Being a teenager is difficult, and it’s getting harder as the world becomes more complex, Huffington Post reports. Because of this, it’s important for teens and their parents to know about teen depression, anxiety disorders, and overall mental health.
According to a 2014 study, about 20 percent of teens will experience depression. Today, the issues that can lead to teen depression go beyond hormones, relationship issues, and family struggles. In this age, cyber bullying is a pervasive issue, substance abuse is increasing, more people are obese, and social media is causing more feelings of inadequacy and isolation.
It’s important for teens to have information about depression and mental health. Below are five things to know:
1. Depression is more than just feeling sad.
Depression is a mental health issue. It involves a chemical disorder within your brain, so it is much more than feeling down or having some bad days. Depression also causes physical ailments so teens with depression also usually experience obesity, back pain, changes in appetite, lethargy, and other issues. This sounds scary, but it can be treated with help. Talk to a doctor if you think you have depression.

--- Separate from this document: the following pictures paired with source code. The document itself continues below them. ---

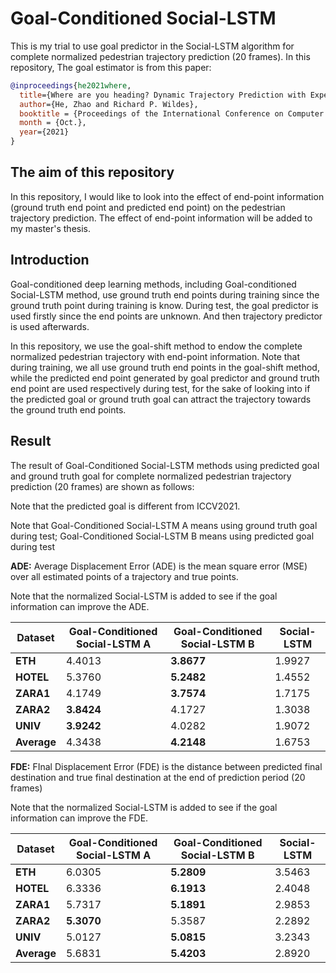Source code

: # Goal-Conditioned Social-LSTM
This is my trial to use goal predictor in the Social-LSTM algorithm for complete normalized pedestrian trajectory prediction (20 frames). 
In this repository, The goal estimator is from this paper:
```bibtex
@inproceedings{he2021where,
  title={Where are you heading? Dynamic Trajectory Prediction with Expert Goal Examples},
  author={He, Zhao and Richard P. Wildes},
  booktitle = {Proceedings of the International Conference on Computer Vision (ICCV)},
  month = {Oct.},
  year={2021}
}
```
## The aim of this repository
In this repository, I would like to look into the effect of end-point information (ground truth end point and predicted end point)
on the pedestrian trajectory prediction. The effect of end-point information will be added to my master's thesis.

## Introduction
Goal-conditioned deep learning methods, including Goal-conditioned Social-LSTM method, use ground truth end points during training 
since the ground truth point during training is know. During test, the goal predictor is used firstly since the end points are unknown. And then 
trajectory predictor is used afterwards.

In this repository, we use the goal-shift method to endow the complete normalized pedestrian trajectory with end-point information. 
Note that during training, we all use ground truth end points in the goal-shift method, while the predicted end point generated by goal predictor and
ground truth end point are used respectively during test, for the sake of looking into if the predicted goal or ground truth goal can attract the trajectory towards the ground truth end points. 

## Result
The result of Goal-Conditioned Social-LSTM methods using predicted goal and ground truth goal for complete normalized pedestrian trajectory prediction (20 frames) are shown as follows:

Note that the predicted goal is different from ICCV2021.

Note that Goal-Conditioned Social-LSTM A means using ground truth goal during test; Goal-Conditioned Social-LSTM B means using predicted goal during test

**ADE:**
Average Displacement Error (ADE) is the mean square error (MSE) over all estimated points of a trajectory and true points.

Note that the normalized Social-LSTM is added to see if the goal information can improve the ADE.

| **Dataset**                           | **Goal-Conditioned Social-LSTM A** | **Goal-Conditioned Social-LSTM B**  | Social-LSTM |
| --------------------------------- | --------- |-----------------| ----------------|
| **ETH**                     | 4.4013  |**3.8677**| 1.9927|
| **HOTEL**                     | 5.3760   |**5.2482**|1.4552|
| **ZARA1**                     | 4.1749   |**3.7574**|1.7175|
| **ZARA2**                     |  **3.8424**  |4.1727|1.3038|
| **UNIV**                     | **3.9242**  |4.0282|1.9072|
| **Average**                     | 4.3438  |**4.2148**|1.6753|


**FDE:**
FInal Displacement Error (FDE) is the distance between predicted final destination and true final destination at the end of prediction period (20 frames)

Note that the normalized Social-LSTM is added to see if the goal information can improve the FDE.


| **Dataset**                           | **Goal-Conditioned Social-LSTM A** | **Goal-Conditioned Social-LSTM B**  |**Social-LSTM**|
| --------------------------------- | --------- |-----------------|------|
| **ETH**                     | 6.0305  |**5.2809**|3.5463|
| **HOTEL**                     | 6.3336   |**6.1913**|2.4048|
| **ZARA1**                     | 5.7317   |**5.1891**|2.9853|
| **ZARA2**                     |  **5.3070**  |5.3587|2.2892|
| **UNIV**                     | 5.0127  |**5.0815**|3.2343|
| **Average**                     | 5.6831   |**5.4203**|2.8920|


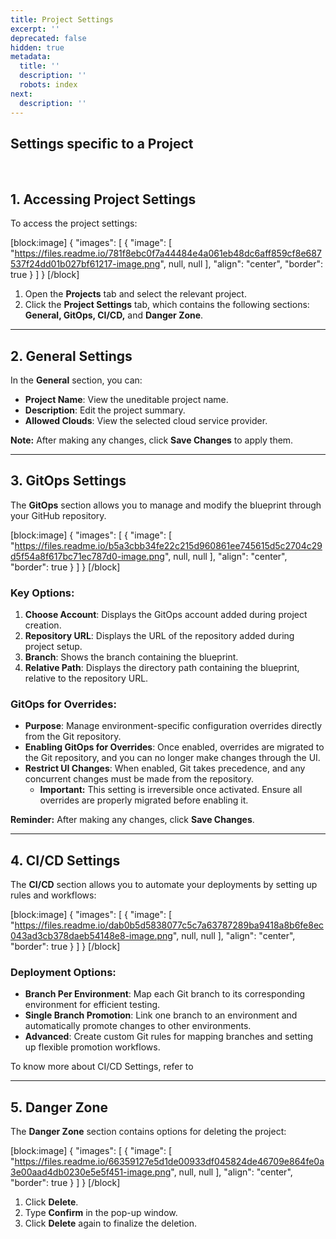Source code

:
 ```yaml
---
title: Project Settings
excerpt: ''
deprecated: false
hidden: true
metadata:
  title: ''
  description: ''
  robots: index
next:
  description: ''
---
```

## Settings specific to a Project

<br />

## **1. Accessing Project Settings**

To access the project settings:  

[block:image]
{
  "images": [
    {
      "image": [
        "https://files.readme.io/781f8ebc0f7a44484e4a061eb48dc6aff859cf8e687537f24dd01b027bf61217-image.png",
        null,
        null
      ],
      "align": "center",
      "border": true
    }
  ]
}
[/block]


1. Open the **Projects** tab and select the relevant project.  
2. Click the **Project Settings** tab, which contains the following sections: **General, GitOps, CI/CD,** and **Danger Zone**.

***

## **2. General Settings**

In the **General** section, you can:  

- **Project Name**: View the uneditable project name.  
- **Description**: Edit the project summary.  
- **Allowed Clouds**: View the selected cloud service provider.  

**Note:** After making any changes, click **Save Changes** to apply them.

***

## **3. GitOps Settings**

The **GitOps** section allows you to manage and modify the blueprint through your GitHub repository.  

[block:image]
{
  "images": [
    {
      "image": [
        "https://files.readme.io/b5a3cbb34fe22c215d960861ee745615d5c2704c29d5f54a8f617bc71ec787d0-image.png",
        null,
        null
      ],
      "align": "center",
      "border": true
    }
  ]
}
[/block]


### **Key Options:**

1. **Choose Account**: Displays the GitOps account added during project creation. 
2. **Repository URL**: Displays the URL of the repository added during project setup. 
3. **Branch**: Shows the branch containing the blueprint. 
4. **Relative Path**: Displays the directory path containing the blueprint, relative to the repository URL. 

### **GitOps for Overrides:**

- **Purpose**: Manage environment-specific configuration overrides directly from the Git repository.  
- **Enabling GitOps for Overrides**: Once enabled, overrides are migrated to the Git repository, and you can no longer make changes through the UI.  
- **Restrict UI Changes**: When enabled, Git takes precedence, and any concurrent changes must be made from the repository. 
  - **Important:** This setting is irreversible once activated. Ensure all overrides are properly migrated before enabling it.

**Reminder:** After making any changes, click **Save Changes**.

***

## **4. CI/CD Settings**

The **CI/CD** section allows you to automate your deployments by setting up rules and workflows:  

[block:image]
{
  "images": [
    {
      "image": [
        "https://files.readme.io/dab0b5d5838077c5c7a63787289ba9418a8b6fe8ec043ad3cb378daeb54148e8-image.png",
        null,
        null
      ],
      "align": "center",
      "border": true
    }
  ]
}
[/block]


### **Deployment Options:**

- **Branch Per Environment**: Map each Git branch to its corresponding environment for efficient testing.  
- **Single Branch Promotion**: Link one branch to an environment and automatically promote changes to other environments.  
- **Advanced**: Create custom Git rules for mapping branches and setting up flexible promotion workflows.

To know more about CI/CD Settings, refer to 

***

## **5. Danger Zone**

The **Danger Zone** section contains options for deleting the project:  

[block:image]
{
  "images": [
    {
      "image": [
        "https://files.readme.io/66359127e5d1de00933df045824de46709e864fe0a3e00aad4db0230e5e5f451-image.png",
        null,
        null
      ],
      "align": "center",
      "border": true
    }
  ]
}
[/block]


1. Click **Delete**. 
2. Type **Confirm** in the pop-up window.  
3. Click **Delete** again to finalize the deletion.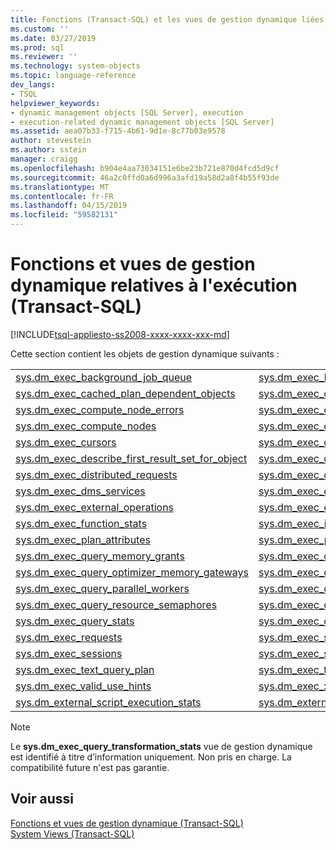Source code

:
 ```yaml
---
title: Fonctions (Transact-SQL) et les vues de gestion dynamique liées à l’exécution | Microsoft Docs
ms.custom: ''
ms.date: 03/27/2019
ms.prod: sql
ms.reviewer: ''
ms.technology: system-objects
ms.topic: language-reference
dev_langs:
- TSQL
helpviewer_keywords:
- dynamic management objects [SQL Server], execution
- execution-related dynamic management objects [SQL Server]
ms.assetid: aea07b33-f715-4b61-9d1e-8c77b03e9578
author: stevestein
ms.author: sstein
manager: craigg
ms.openlocfilehash: b904e4aa73034151e6be23b721e870d4fcd5d9cf
ms.sourcegitcommit: 46a2c0ffd0a6d996a3afd19a58d2a8f4b55f93de
ms.translationtype: MT
ms.contentlocale: fr-FR
ms.lasthandoff: 04/15/2019
ms.locfileid: "59582131"
---
```

# <a name="execution-related-dynamic-management-views-and-functions-transact-sql"></a>Fonctions et vues de gestion dynamique relatives à l'exécution (Transact-SQL)
[!INCLUDE[tsql-appliesto-ss2008-xxxx-xxxx-xxx-md](../../includes/tsql-appliesto-ss2008-xxxx-xxxx-xxx-md.md)]

  Cette section contient les objets de gestion dynamique suivants :  
  

|||  
|-|-| 
|[sys.dm_exec_background_job_queue](../../relational-databases/system-dynamic-management-views/sys-dm-exec-background-job-queue-transact-sql.md)|[sys.dm_exec_background_job_queue_stats](../../relational-databases/system-dynamic-management-views/sys-dm-exec-background-job-queue-stats-transact-sql.md)|
|[sys.dm_exec_cached_plan_dependent_objects](../../relational-databases/system-dynamic-management-views/sys-dm-exec-cached-plan-dependent-objects-transact-sql.md)|[sys.dm_exec_cached_plans](../../relational-databases/system-dynamic-management-views/sys-dm-exec-cached-plans-transact-sql.md)|
|[sys.dm_exec_compute_node_errors](../../relational-databases/system-dynamic-management-views/sys-dm-exec-compute-node-errors-transact-sql.md)|[sys.dm_exec_compute_node_status](../../relational-databases/system-dynamic-management-views/sys-dm-exec-compute-node-status-transact-sql.md)|
|[sys.dm_exec_compute_nodes](../../relational-databases/system-dynamic-management-views/sys-dm-exec-compute-nodes-transact-sql.md)|[sys.dm_exec_connections](../../relational-databases/system-dynamic-management-views/sys-dm-exec-connections-transact-sql.md)|
|[sys.dm_exec_cursors](../../relational-databases/system-dynamic-management-views/sys-dm-exec-cursors-transact-sql.md)|[sys.dm_exec_describe_first_result_set](../../relational-databases/system-dynamic-management-views/sys-dm-exec-describe-first-result-set-transact-sql.md)|
|[sys.dm_exec_describe_first_result_set_for_object](../../relational-databases/system-dynamic-management-views/sys-dm-exec-describe-first-result-set-for-object-transact-sql.md)|[sys.dm_exec_distributed_request_steps](../../relational-databases/system-dynamic-management-views/sys-dm-exec-distributed-request-steps-transact-sql.md)|
|[sys.dm_exec_distributed_requests](../../relational-databases/system-dynamic-management-views/sys-dm-exec-distributed-requests-transact-sql.md)|[sys.dm_exec_distributed_sql_requests](../../relational-databases/system-dynamic-management-views/sys-dm-exec-distributed-sql-requests-transact-sql.md)|
|[sys.dm_exec_dms_services](../../relational-databases/system-dynamic-management-views/sys-dm-exec-dms-services-transact-sql.md)|[sys.dm_exec_dms_workers](../../relational-databases/system-dynamic-management-views/sys-dm-exec-dms-workers-transact-sql.md)|
|[sys.dm_exec_external_operations](../../relational-databases/system-dynamic-management-views/sys-dm-exec-external-operations-transact-sql.md)|[sys.dm_exec_external_work](../../relational-databases/system-dynamic-management-views/sys-dm-exec-external-work-transact-sql.md)|
|[sys.dm_exec_function_stats](../../relational-databases/system-dynamic-management-views/sys-dm-exec-function-stats-transact-sql.md)| [sys.dm_exec_input_buffer](../../relational-databases/system-dynamic-management-views/sys-dm-exec-input-buffer-transact-sql.md)|
|[sys.dm_exec_plan_attributes](../../relational-databases/system-dynamic-management-views/sys-dm-exec-plan-attributes-transact-sql.md)|[sys.dm_exec_procedure_stats](../../relational-databases/system-dynamic-management-views/sys-dm-exec-procedure-stats-transact-sql.md)|
|[sys.dm_exec_query_memory_grants](../../relational-databases/system-dynamic-management-views/sys-dm-exec-query-memory-grants-transact-sql.md)|[sys.dm_exec_query_optimizer_info](../../relational-databases/system-dynamic-management-views/sys-dm-exec-query-optimizer-info-transact-sql.md)|
|[sys.dm_exec_query_optimizer_memory_gateways](../../relational-databases/system-dynamic-management-views/sys-dm-exec-query-optimizer-memory-gateways.md) |[sys.dm_exec_query_plan](../../relational-databases/system-dynamic-management-views/sys-dm-exec-query-plan-transact-sql.md) |
|[sys.dm_exec_query_parallel_workers](../../relational-databases/system-dynamic-management-views/sys-dm-exec-query-parallel-workers-transact-sql.md)|[sys.dm_exec_query_profiles](../../relational-databases/system-dynamic-management-views/sys-dm-exec-query-profiles-transact-sql.md)|
|[sys.dm_exec_query_resource_semaphores](../../relational-databases/system-dynamic-management-views/sys-dm-exec-query-resource-semaphores-transact-sql.md)|[sys.dm_exec_query_statistics_xml](../../relational-databases/system-dynamic-management-views/sys-dm-exec-query-statistics-xml-transact-sql.md)|
|[sys.dm_exec_query_stats](../../relational-databases/system-dynamic-management-views/sys-dm-exec-query-stats-transact-sql.md)|[sys.dm_exec_query_plan_stats](../../relational-databases/system-dynamic-management-views/sys-dm-exec-query-plan-stats-transact-sql.md)|
|[sys.dm_exec_requests](../../relational-databases/system-dynamic-management-views/sys-dm-exec-requests-transact-sql.md)|[sys.dm_exec_session_wait_stats](../../relational-databases/system-dynamic-management-views/sys-dm-exec-session-wait-stats-transact-sql.md)|
|[sys.dm_exec_sessions](../../relational-databases/system-dynamic-management-views/sys-dm-exec-sessions-transact-sql.md)|[sys.dm_exec_sql_text](../../relational-databases/system-dynamic-management-views/sys-dm-exec-sql-text-transact-sql.md)|
|[sys.dm_exec_text_query_plan](../../relational-databases/system-dynamic-management-views/sys-dm-exec-text-query-plan-transact-sql.md)|[sys.dm_exec_trigger_stats](../../relational-databases/system-dynamic-management-views/sys-dm-exec-trigger-stats-transact-sql.md)|
|[sys.dm_exec_valid_use_hints](../../relational-databases/system-dynamic-management-views/sys-dm-exec-valid-use-hints-transact-sql.md)|[sys.dm_exec_xml_handles](../../relational-databases/system-dynamic-management-views/sys-dm-exec-xml-handles-transact-sql.md)|
|[sys.dm_external_script_execution_stats](../../relational-databases/system-dynamic-management-views/sys-dm-external-script-execution-stats.md)|[sys.dm_external_script_requests](../../relational-databases/system-dynamic-management-views/sys-dm-external-script-requests.md) |

  
> [!NOTE]  
>  Le **sys.dm_exec_query_transformation_stats** vue de gestion dynamique est identifié à titre d’information uniquement. Non pris en charge. La compatibilité future n'est pas garantie.  
  
## <a name="see-also"></a>Voir aussi  
 [Fonctions et vues de gestion dynamique &#40;Transact-SQL&#41;](~/relational-databases/system-dynamic-management-views/system-dynamic-management-views.md)   
 [System Views &#40;Transact-SQL&#41;](https://msdn.microsoft.com/library/35a6161d-7f43-4e00-bcd3-3091f2015e90)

2. Depression puts you at higher risk of suicide.
Most people who commit or attempt to commit suicide have depression or another mental health disorder. According to statistics from the CDC, a large number of high schoolers – 17 percent, in fact – have had suicidal thoughts in the last 12 months. Again, if you think you have depression, anxiety, or something else, please talk to a doctor. It could save your life.
3. It’s not you.
Depression affects your thinking, how you view situations, and, ultimately, makes you feel like you’re not yourself. The objective view of a professional can help you reshape your thinking and challenge your depression-induced negative way of viewing things.
4. You should talk about it.
There is a mental health stigma within our country, but we’re chipping away at it little by little. Since it’s not a mainstream topic, it is difficult to talk about, but doing so will help you feel more supported. Talk to your parents, a teacher you trust, and find resources that ccan help you through this.
5. Hope is real.
It’s hard to feel hopeful when you have depression, but it’s crucial to remind yourself that hope is real. This will help you be more optimistic and positive, which will in turn help you battle your depression. Do small things that will remind you things do get better and there is reason for hope like reading inspirational quotes every day or making plans and keeping them.